Fix your minds then on the passion of our Lord Jesus Christ. Inflamed with love for us, he came down from heaven to redeem us. For our sake he endured every torment of body and soul and shrank from no bodily pain. He Himself gave us an example of perfect patience and love. We, then, are to be patient in adversity.

“Put aside your hatred and animosity. Take pains to refrain from sharp words. If they escape your lips do not be ashamed to let your lips produce the remedy, since they have caused the wounds. Pardon one another so that later on you will not remember the injury.

“The recollection of an injury is itself wrong. It adds to our anger, nurtures our sin and hates what is good. It is a rusty arrow and poison for the soul. It puts all virtue to flight. It is like a worm in the mind: It confuses our speech and tears to shreds our petitions to God. It is foreign to charity: it remains planted in the soul like a nail. It is wickedness that never sleeps, sin that never fails. It is indeed a daily death.

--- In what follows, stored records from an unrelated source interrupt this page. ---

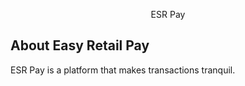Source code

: <p align="center">ESR Pay</p>

<p align="center">

</p>

## About Easy Retail Pay

ESR Pay is a platform that makes transactions tranquil.

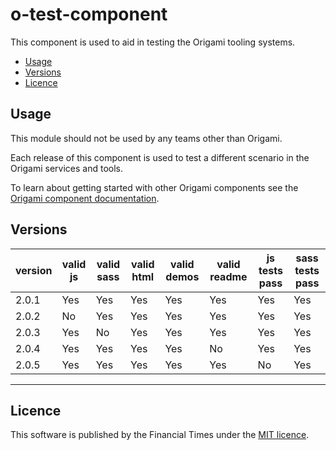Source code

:# o-test-component

This component is used to aid in testing the Origami tooling systems.

- [Usage](#usage)
- [Versions](#versions)
- [Licence](#licence)

## Usage

This module should not be used by any teams other than Origami.

Each release of this component is used to test a different scenario in the Origami services and tools.

To learn about getting started with other Origami components see the [Origami component documentation](https://origami.ft.com/docs/components).


## Versions

|version|valid js|valid sass|valid html|valid demos|valid readme|js tests pass|sass tests pass|
|-------|--------|----------|----------|-----------|------------|-------------|---------------|
|2.0.1| Yes | Yes | Yes | Yes | Yes | Yes | Yes |
|2.0.2| No | Yes | Yes | Yes | Yes | Yes | Yes |
|2.0.3| Yes | No | Yes | Yes | Yes | Yes | Yes |
|2.0.4| Yes | Yes | Yes | Yes | No | Yes | Yes |
|2.0.5| Yes | Yes | Yes | Yes | Yes | No | Yes |


***

## Licence

This software is published by the Financial Times under the [MIT licence](http://opensource.org/licenses/MIT).
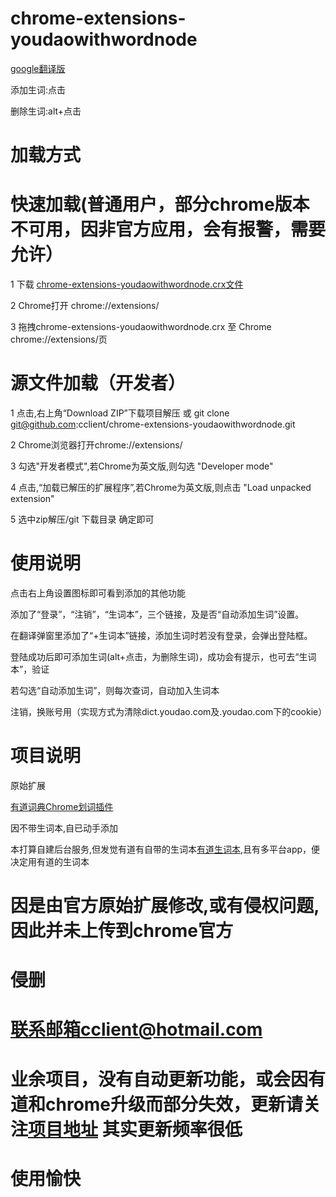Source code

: # chrome-extensions-youdaowithwordnode

[google翻译版](https://github.com/cclient/chrome-extensions-googletranslatewithyoudaowordnote)

添加生词:点击

删除生词:alt+点击

# 加载方式

# 快速加载(普通用户，部分chrome版本不可用，因非官方应用，会有报警，需要允许）

1 下载 [chrome-extensions-youdaowithwordnode.crx文件](https://github.com/cclient/chrome-extensions-youdaowithwordnode/releases/download/v1.55_0/chrome-extensions-youdaowithwordnode.crx)

2 Chrome打开 chrome://extensions/

3 拖拽chrome-extensions-youdaowithwordnode.crx 至 Chrome chrome://extensions/页

# 源文件加载（开发者）

1 点击,右上角“Download ZIP”下载项目解压 或 git clone git@github.com:cclient/chrome-extensions-youdaowithwordnode.git

2 Chrome浏览器打开chrome://extensions/

3 勾选"开发者模式",若Chrome为英文版,则勾选 "Developer mode"

4 点击,“加载已解压的扩展程序”,若Chrome为英文版,则点击 "Load unpacked extension"

5 选中zip解压/git 下载目录 确定即可

# 使用说明

点击右上角设置图标即可看到添加的其他功能

添加了“登录”，“注销”，“生词本”，三个链接，及是否“自动添加生词”设置。

在翻译弹窗里添加了“+生词本”链接，添加生词时若没有登录，会弹出登陆框。

登陆成功后即可添加生词(alt+点击，为删除生词)，成功会有提示，也可去“生词本”，验证

若勾选“自动添加生词”，则每次查词，自动加入生词本

注销，换账号用（实现方式为清除dict.youdao.com及.youdao.com下的cookie）

# 项目说明

原始扩展

[有道词典Chrome划词插件](https://chrome.google.com/webstore/detail/%E6%9C%89%E9%81%93%E8%AF%8D%E5%85%B8chrome%E5%88%92%E8%AF%8D%E6%8F%92%E4%BB%B6/eopjamdnofihpioajgfdikhhbobonhbb?hl=zh-CN)


因不带生词本,自已动手添加

本打算自建后台服务,但发觉有道有自带的生词本[有道生词本](http://dict.youdao.com/wordbook/wordlist),且有多平台app，便决定用有道的生词本

# 因是由官方原始扩展修改,或有侵权问题,因此并未上传到chrome官方

# 侵删

# 联系邮箱cclient@hotmail.com

# 业余项目，没有自动更新功能，或会因有道和chrome升级而部分失效，更新请关注[项目地址](https://github.com/cclient/chrome-extensions-youdaowithwordnode) 其实更新频率很低

# 使用愉快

“Be peace-loving. Peace is a precious treasure to be sought with great zeal. You are well aware that our sins arouse God’s anger. You must change your life, therefore, so that God in His mercy will pardon you. What we conceal from men is known to God. , be converted, then, with a sincere heart. Live your life that you may receive the blessing of the Lord. Then the peace of God our Father will always be with you."


Bread on the Trail: Francis of Paola followed the Lord Jesus and gave himself over to the Christian way of life without reserve. As a fruit, the Holy Spirit worked through him to bring others into the fullness of that Christian way of life in the Church. His practical advice to his brothers on how to live as Christians in both word and deed cries out to each one of us today.

Prayer: Father, today I choose to follow Jesus Christ without reserve. I ask you to fill me with your Holy Spirit, guide me in the way prayer and use me in this age to bring men, women and children to conversion and sincerity of heart.